*Supplied material*
____

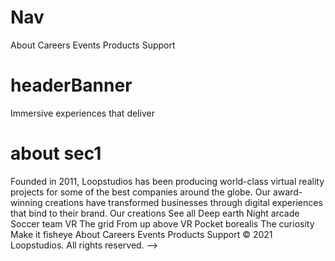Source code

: # Nav

About
Careers
Events
Products
Support

# headerBanner

Immersive experiences that deliver

# about sec1

Founded in 2011, Loopstudios has been producing world-class virtual reality
projects for some of the best companies around the globe. Our award-winning
creations have transformed businesses through digital experiences that bind
to their brand. Our creations See all Deep earth Night arcade Soccer team VR
The grid From up above VR Pocket borealis The curiosity Make it fisheye
About Careers Events Products Support © 2021 Loopstudios. All rights
reserved. -->
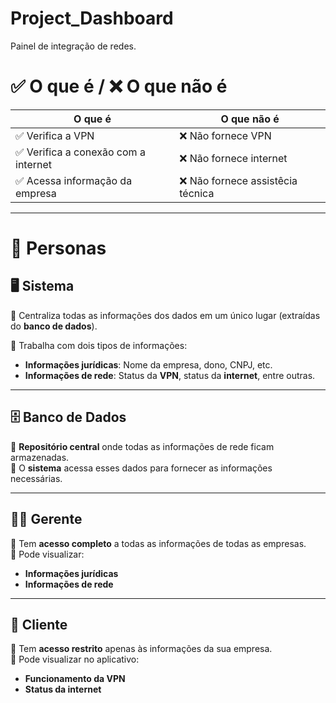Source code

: # Project_Dashboard
Painel de integração de redes. 

# ✅ O que é / ❌ O que não é

| O que é                          | O que não é                                      |
|----------------------------------|------------------------------------------------|
| ✅ Verifica a VPN                | ❌ Não fornece VPN                             |
| ✅ Verifica a conexão com a internet | ❌ Não fornece internet                        |
| ✅ Acessa informação da empresa  | ❌ Não fornece assistêcia técnica |


---
# 📌 Personas

 ## 🖥️ Sistema

🔹 Centraliza todas as informações dos dados em um único lugar (extraídas do **banco de dados**).  

🔹 Trabalha com dois tipos de informações:  
   - **Informações jurídicas**: Nome da empresa, dono, CNPJ, etc.  
   - **Informações de rede**: Status da **VPN**, status da **internet**, entre outras.  

---

## 🗄️ Banco de Dados

🔹 **Repositório central** onde todas as informações de rede ficam armazenadas.  
🔹 O **sistema** acessa esses dados para fornecer as informações necessárias.  

---

## 👨‍💼 Gerente

🔹 Tem **acesso completo** a todas as informações de todas as empresas.  
🔹 Pode visualizar:  
   - **Informações jurídicas**  
   - **Informações de rede**  

---

## 👤 Cliente

🔹 Tem **acesso restrito** apenas às informações da sua empresa.  
🔹 Pode visualizar no aplicativo:  
   - **Funcionamento da VPN**  
   - **Status da internet**    
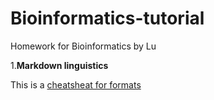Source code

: # Bioinformatics-tutorial
Homework for Bioinformatics by Lu

1.**Markdown linguistics**

This is a [cheatsheat for formats](https://github.com/adam-p/markdown-here/wiki/Markdown-Cheatsheet)
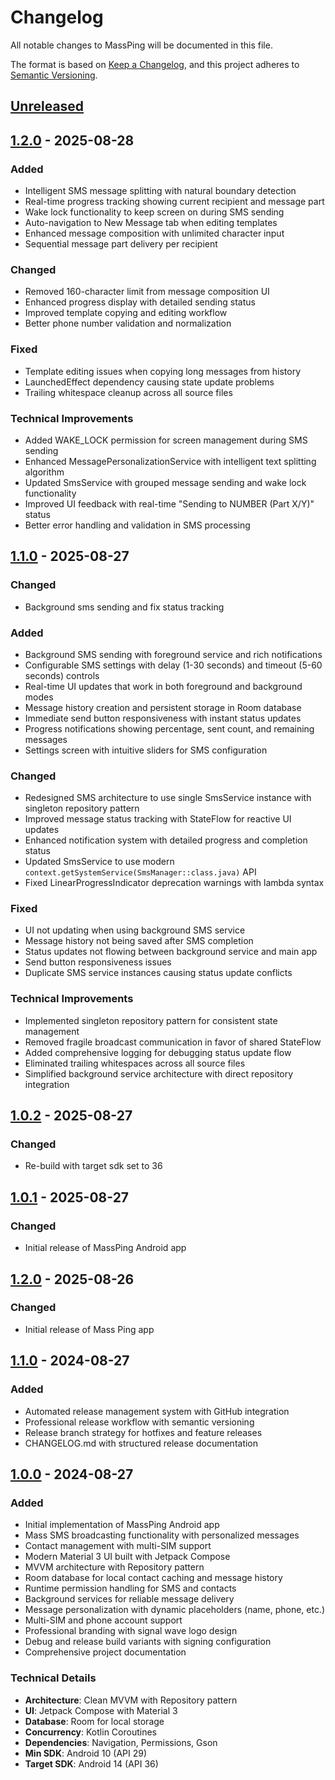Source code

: # Changelog

All notable changes to MassPing will be documented in this file.

The format is based on [Keep a Changelog](https://keepachangelog.com/en/1.0.0/),
and this project adheres to [Semantic Versioning](https://semver.org/spec/v2.0.0.html).

## [Unreleased]

## [1.2.0] - 2025-08-28

### Added
- Intelligent SMS message splitting with natural boundary detection
- Real-time progress tracking showing current recipient and message part
- Wake lock functionality to keep screen on during SMS sending
- Auto-navigation to New Message tab when editing templates
- Enhanced message composition with unlimited character input
- Sequential message part delivery per recipient

### Changed
- Removed 160-character limit from message composition UI
- Enhanced progress display with detailed sending status
- Improved template copying and editing workflow
- Better phone number validation and normalization

### Fixed
- Template editing issues when copying long messages from history
- LaunchedEffect dependency causing state update problems
- Trailing whitespace cleanup across all source files

### Technical Improvements
- Added WAKE_LOCK permission for screen management during SMS sending
- Enhanced MessagePersonalizationService with intelligent text splitting algorithm
- Updated SmsService with grouped message sending and wake lock functionality
- Improved UI feedback with real-time "Sending to NUMBER (Part X/Y)" status
- Better error handling and validation in SMS processing


## [1.1.0] - 2025-08-27

### Changed
- Background sms sending and fix status tracking


### Added
- Background SMS sending with foreground service and rich notifications
- Configurable SMS settings with delay (1-30 seconds) and timeout (5-60 seconds) controls
- Real-time UI updates that work in both foreground and background modes
- Message history creation and persistent storage in Room database
- Immediate send button responsiveness with instant status updates
- Progress notifications showing percentage, sent count, and remaining messages
- Settings screen with intuitive sliders for SMS configuration

### Changed
- Redesigned SMS architecture to use single SmsService instance with singleton repository pattern
- Improved message status tracking with StateFlow for reactive UI updates
- Enhanced notification system with detailed progress and completion status
- Updated SmsService to use modern `context.getSystemService(SmsManager::class.java)` API
- Fixed LinearProgressIndicator deprecation warnings with lambda syntax

### Fixed
- UI not updating when using background SMS service
- Message history not being saved after SMS completion
- Status updates not flowing between background service and main app
- Send button responsiveness issues
- Duplicate SMS service instances causing status update conflicts

### Technical Improvements
- Implemented singleton repository pattern for consistent state management
- Removed fragile broadcast communication in favor of shared StateFlow
- Added comprehensive logging for debugging status update flow
- Eliminated trailing whitespaces across all source files
- Simplified background service architecture with direct repository integration

## [1.0.2] - 2025-08-27

### Changed
- Re-build with target sdk set to 36


## [1.0.1] - 2025-08-27

### Changed
- Initial release of MassPing Android app


## [1.2.0] - 2025-08-26

### Changed
- Initial release of Mass Ping app


## [1.1.0] - 2024-08-27

### Added
- Automated release management system with GitHub integration
- Professional release workflow with semantic versioning
- Release branch strategy for hotfixes and feature releases
- CHANGELOG.md with structured release documentation


## [1.0.0] - 2024-08-27

### Added
- Initial implementation of MassPing Android app
- Mass SMS broadcasting functionality with personalized messages
- Contact management with multi-SIM support
- Modern Material 3 UI built with Jetpack Compose
- MVVM architecture with Repository pattern
- Room database for local contact caching and message history
- Runtime permission handling for SMS and contacts
- Background services for reliable message delivery
- Message personalization with dynamic placeholders (name, phone, etc.)
- Multi-SIM and phone account support
- Professional branding with signal wave logo design
- Debug and release build variants with signing configuration
- Comprehensive project documentation

### Technical Details
- **Architecture**: Clean MVVM with Repository pattern
- **UI**: Jetpack Compose with Material 3
- **Database**: Room for local storage
- **Concurrency**: Kotlin Coroutines
- **Dependencies**: Navigation, Permissions, Gson
- **Min SDK**: Android 10 (API 29)
- **Target SDK**: Android 14 (API 36)

[Unreleased]: https://github.com/bilal-/MassPing/compare/v1.2.0...HEAD
[1.2.0]: https://github.com/bilal-/MassPing/releases/tag/v1.2.0
[1.1.0]: https://github.com/bilal-/MassPing/releases/tag/v1.1.0
[1.0.2]: https://github.com/bilal-/MassPing/releases/tag/v1.0.2
[1.0.1]: https://github.com/bilal-/MassPing/releases/tag/v1.0.1
[1.2.0]: https://github.com/bilal-/MassPing/releases/tag/v1.2.0
[1.1.0]: https://github.com/bilal-/MassPing/releases/tag/v1.1.0
[1.0.0]: https://github.com/bilal-/MassPing/releases/tag/v1.0.0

____

*Task prompt*
Copy out all the data exactly. No images belong in the copy.

*Completed task*
Source code

: # Nav

About
Careers
Events
Products
Support

# headerBanner

Immersive experiences that deliver

# about sec1

Founded in 2011, Loopstudios has been producing world-class virtual reality
projects for some of the best companies around the globe. Our award-winning
creations have transformed businesses through digital experiences that bind
to their brand. Our creations See all Deep earth Night arcade Soccer team VR
The grid From up above VR Pocket borealis The curiosity Make it fisheye
About Careers Events Products Support © 2021 Loopstudios. All rights
reserved. -->
Source code

: # Project_Dashboard
Painel de integração de redes. 

# ✅ O que é / ❌ O que não é

| O que é                          | O que não é                                      |
|----------------------------------|------------------------------------------------|
| ✅ Verifica a VPN                | ❌ Não fornece VPN                             |
| ✅ Verifica a conexão com a internet | ❌ Não fornece internet                        |
| ✅ Acessa informação da empresa  | ❌ Não fornece assistêcia técnica |


---
# 📌 Personas

 ## 🖥️ Sistema

🔹 Centraliza todas as informações dos dados em um único lugar (extraídas do **banco de dados**).  

🔹 Trabalha com dois tipos de informações:  
   - **Informações jurídicas**: Nome da empresa, dono, CNPJ, etc.  
   - **Informações de rede**: Status da **VPN**, status da **internet**, entre outras.  

---

## 🗄️ Banco de Dados

🔹 **Repositório central** onde todas as informações de rede ficam armazenadas.  
🔹 O **sistema** acessa esses dados para fornecer as informações necessárias.  

---

## 👨‍💼 Gerente

🔹 Tem **acesso completo** a todas as informações de todas as empresas.  
🔹 Pode visualizar:  
   - **Informações jurídicas**  
   - **Informações de rede**  

---

## 👤 Cliente

🔹 Tem **acesso restrito** apenas às informações da sua empresa.  
🔹 Pode visualizar no aplicativo:  
   - **Funcionamento da VPN**  
   - **Status da internet**    
Source code

: # Bioinformatics-tutorial
Homework for Bioinformatics by Lu

1.**Markdown linguistics**

This is a [cheatsheat for formats](https://github.com/adam-p/markdown-here/wiki/Markdown-Cheatsheet)
Source code

: # Changelog

All notable changes to MassPing will be documented in this file.

The format is based on [Keep a Changelog](https://keepachangelog.com/en/1.0.0/),
and this project adheres to [Semantic Versioning](https://semver.org/spec/v2.0.0.html).

## [Unreleased]

## [1.2.0] - 2025-08-28

### Added
- Intelligent SMS message splitting with natural boundary detection
- Real-time progress tracking showing current recipient and message part
- Wake lock functionality to keep screen on during SMS sending
- Auto-navigation to New Message tab when editing templates
- Enhanced message composition with unlimited character input
- Sequential message part delivery per recipient

### Changed
- Removed 160-character limit from message composition UI
- Enhanced progress display with detailed sending status
- Improved template copying and editing workflow
- Better phone number validation and normalization

### Fixed
- Template editing issues when copying long messages from history
- LaunchedEffect dependency causing state update problems
- Trailing whitespace cleanup across all source files

### Technical Improvements
- Added WAKE_LOCK permission for screen management during SMS sending
- Enhanced MessagePersonalizationService with intelligent text splitting algorithm
- Updated SmsService with grouped message sending and wake lock functionality
- Improved UI feedback with real-time "Sending to NUMBER (Part X/Y)" status
- Better error handling and validation in SMS processing


## [1.1.0] - 2025-08-27

### Changed
- Background sms sending and fix status tracking


### Added
- Background SMS sending with foreground service and rich notifications
- Configurable SMS settings with delay (1-30 seconds) and timeout (5-60 seconds) controls
- Real-time UI updates that work in both foreground and background modes
- Message history creation and persistent storage in Room database
- Immediate send button responsiveness with instant status updates
- Progress notifications showing percentage, sent count, and remaining messages
- Settings screen with intuitive sliders for SMS configuration

### Changed
- Redesigned SMS architecture to use single SmsService instance with singleton repository pattern
- Improved message status tracking with StateFlow for reactive UI updates
- Enhanced notification system with detailed progress and completion status
- Updated SmsService to use modern `context.getSystemService(SmsManager::class.java)` API
- Fixed LinearProgressIndicator deprecation warnings with lambda syntax

### Fixed
- UI not updating when using background SMS service
- Message history not being saved after SMS completion
- Status updates not flowing between background service and main app
- Send button responsiveness issues
- Duplicate SMS service instances causing status update conflicts

### Technical Improvements
- Implemented singleton repository pattern for consistent state management
- Removed fragile broadcast communication in favor of shared StateFlow
- Added comprehensive logging for debugging status update flow
- Eliminated trailing whitespaces across all source files
- Simplified background service architecture with direct repository integration

## [1.0.2] - 2025-08-27

### Changed
- Re-build with target sdk set to 36


## [1.0.1] - 2025-08-27

### Changed
- Initial release of MassPing Android app


## [1.2.0] - 2025-08-26

### Changed
- Initial release of Mass Ping app


## [1.1.0] - 2024-08-27

### Added
- Automated release management system with GitHub integration
- Professional release workflow with semantic versioning
- Release branch strategy for hotfixes and feature releases
- CHANGELOG.md with structured release documentation


## [1.0.0] - 2024-08-27

### Added
- Initial implementation of MassPing Android app
- Mass SMS broadcasting functionality with personalized messages
- Contact management with multi-SIM support
- Modern Material 3 UI built with Jetpack Compose
- MVVM architecture with Repository pattern
- Room database for local contact caching and message history
- Runtime permission handling for SMS and contacts
- Background services for reliable message delivery
- Message personalization with dynamic placeholders (name, phone, etc.)
- Multi-SIM and phone account support
- Professional branding with signal wave logo design
- Debug and release build variants with signing configuration
- Comprehensive project documentation

### Technical Details
- **Architecture**: Clean MVVM with Repository pattern
- **UI**: Jetpack Compose with Material 3
- **Database**: Room for local storage
- **Concurrency**: Kotlin Coroutines
- **Dependencies**: Navigation, Permissions, Gson
- **Min SDK**: Android 10 (API 29)
- **Target SDK**: Android 14 (API 36)

[Unreleased]: https://github.com/bilal-/MassPing/compare/v1.2.0...HEAD
[1.2.0]: https://github.com/bilal-/MassPing/releases/tag/v1.2.0
[1.1.0]: https://github.com/bilal-/MassPing/releases/tag/v1.1.0
[1.0.2]: https://github.com/bilal-/MassPing/releases/tag/v1.0.2
[1.0.1]: https://github.com/bilal-/MassPing/releases/tag/v1.0.1
[1.2.0]: https://github.com/bilal-/MassPing/releases/tag/v1.2.0
[1.1.0]: https://github.com/bilal-/MassPing/releases/tag/v1.1.0
[1.0.0]: https://github.com/bilal-/MassPing/releases/tag/v1.0.0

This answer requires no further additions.